Members Peter Hammill
Hugh Banton
Guy Evans
Past members Chris Judge Smith
Nick Pearne
Keith Ellis
Nic Potter
David Jackson
Graham Smith
Charles Dickie

Van der Graaf Generator are an English progressive rock band, formed in 1967 in Manchester by singer-songwriters Peter Hammill and Chris Judge Smith and the first act signed by Charisma Records. They did not experience much commercial success in the UK, but became popular in Italy during the 1970s. In 2005 the band reformed, and continue to perform as of 2014.

The band formed at Manchester University, but settled in London where they signed with Charisma. They went through a number of incarnations in their early years, including a brief split in 1969. When they reformed, they found minor commercial success with The Least We Can Do Is Wave to Each Other, and after the follow-up album, H to He, Who Am the Only One, stabilised around a line-up of Hammill, organist Hugh Banton, saxophonist David Jackson, and drummer Guy Evans. The quartet subsequently achieved significant success in Italy with the release of Pawn Hearts in 1971.

After several exhausting tours of Italy, the band split in 1972. They reformed in 1975, releasing Godbluff and frequently touring Italy again, before a major line-up change and a slight rename to Van der Graaf. The band split in 1978. After many years apart, the band finally united at a gig at the Royal Festival Hall and a short tour in 2005. Since then, the band has continued as a trio of Hammill, Banton, and Evans, who record and tour regularly in between Hammill's concurrent solo career. Their most recent album, ALT, was released in June 2012.

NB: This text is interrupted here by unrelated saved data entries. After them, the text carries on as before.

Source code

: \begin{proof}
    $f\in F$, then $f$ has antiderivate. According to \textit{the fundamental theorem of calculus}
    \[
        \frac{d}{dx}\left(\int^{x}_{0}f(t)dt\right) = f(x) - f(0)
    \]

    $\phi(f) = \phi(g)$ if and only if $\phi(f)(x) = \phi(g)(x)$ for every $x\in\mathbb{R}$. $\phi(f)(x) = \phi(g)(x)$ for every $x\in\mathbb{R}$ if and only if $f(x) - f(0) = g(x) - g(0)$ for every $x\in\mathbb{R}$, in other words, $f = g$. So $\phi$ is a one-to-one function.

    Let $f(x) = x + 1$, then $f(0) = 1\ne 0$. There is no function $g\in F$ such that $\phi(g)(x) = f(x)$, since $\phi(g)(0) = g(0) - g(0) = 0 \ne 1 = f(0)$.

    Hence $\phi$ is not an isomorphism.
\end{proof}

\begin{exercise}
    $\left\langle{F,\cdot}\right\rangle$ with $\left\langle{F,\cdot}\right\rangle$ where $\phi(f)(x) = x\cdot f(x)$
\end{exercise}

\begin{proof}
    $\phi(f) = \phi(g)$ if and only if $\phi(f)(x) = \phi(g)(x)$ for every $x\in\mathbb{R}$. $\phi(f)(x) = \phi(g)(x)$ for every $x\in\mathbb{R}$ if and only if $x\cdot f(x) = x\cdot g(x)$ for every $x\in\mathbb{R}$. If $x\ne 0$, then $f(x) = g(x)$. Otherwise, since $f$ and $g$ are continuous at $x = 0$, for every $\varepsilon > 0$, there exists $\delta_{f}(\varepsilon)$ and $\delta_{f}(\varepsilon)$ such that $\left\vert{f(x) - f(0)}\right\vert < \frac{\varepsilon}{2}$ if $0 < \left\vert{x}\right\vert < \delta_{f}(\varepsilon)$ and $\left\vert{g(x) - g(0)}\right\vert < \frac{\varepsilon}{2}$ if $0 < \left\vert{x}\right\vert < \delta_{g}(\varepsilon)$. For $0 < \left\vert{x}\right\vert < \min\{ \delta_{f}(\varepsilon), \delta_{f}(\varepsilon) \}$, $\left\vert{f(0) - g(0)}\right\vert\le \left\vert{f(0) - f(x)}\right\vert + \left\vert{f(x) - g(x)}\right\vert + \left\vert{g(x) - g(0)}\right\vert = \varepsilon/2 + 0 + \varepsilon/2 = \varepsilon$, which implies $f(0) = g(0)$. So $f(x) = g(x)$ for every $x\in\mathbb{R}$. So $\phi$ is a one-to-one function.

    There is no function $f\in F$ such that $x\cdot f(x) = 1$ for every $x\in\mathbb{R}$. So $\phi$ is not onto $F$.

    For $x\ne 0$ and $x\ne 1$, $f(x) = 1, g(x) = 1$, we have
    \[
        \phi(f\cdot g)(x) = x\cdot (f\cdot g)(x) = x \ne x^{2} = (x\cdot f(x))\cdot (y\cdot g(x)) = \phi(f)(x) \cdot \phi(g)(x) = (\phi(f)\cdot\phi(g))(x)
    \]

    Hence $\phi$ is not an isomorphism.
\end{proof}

The group's albums have tended to be both lyrically and musically darker in atmosphere than many of their prog-rock peers (a trait they shared with King Crimson, whose guitarist Robert Fripp guested on two of their albums), and guitar solos were the exception rather than the rule, preferring to use Banton's classically influenced organ, and, until his departure, Jackson's multiple saxophones. While Hammill is the primary songwriter for the band, and its members have contributed to his solo albums, he is keen to stress that the band collectively arranges all its material. Hammill's lyrics frequently covered themes of mortality, due to his love of science fiction writers such as Robert Heinlein and Philip K. Dick, along with his self-confessed warped and obsessive nature. His voice has been a distinctive component of the band throughout its career. It has been described as "a male Nico" and would later on be cited as an influence by Goth bands in the 1980s. Though the group have generally been commercially unsuccessful outside of early 1970s Italy, they have inspired several musicians, including John Lydon and Julian Cope.

History

Formation and early years (1967–69)

The band formed in 1967 at Manchester University, after Chris Judge Smith, who had already played in several British rhythm and blues groups whilst a pupil in Oundle School, returned from a trip to San Francisco and, inspired by the bands he had seen, put together a list of possible band names to form a new group.[1][2] After an unsatisfactory audition they had both attended in response to an advert to form a band, he met fellow student Peter Hammill, who was playing some of his original songs. Hammill had begun writing songs and poetry at the age of 12 while at prep school, and progressed to playing in bands while a pupil at Beaumont College. He was then briefly employed as a computer programmer, during which time he subsequently claimed to have written much of the band's early material, before enrolling at Manchester.[3] Smith was so impressed with the quality of Hammill's original material that the two agreed to form a band together.[4] The band name chosen from Smith's list was based on a Van de Graaff generator, a mechanical device that produces static electricity with lightning-like flashes – the misspellings are accidental. Smith recalls the reason for this may have been that Van de Graaff died in 1967, which was widely reported in the media.[1]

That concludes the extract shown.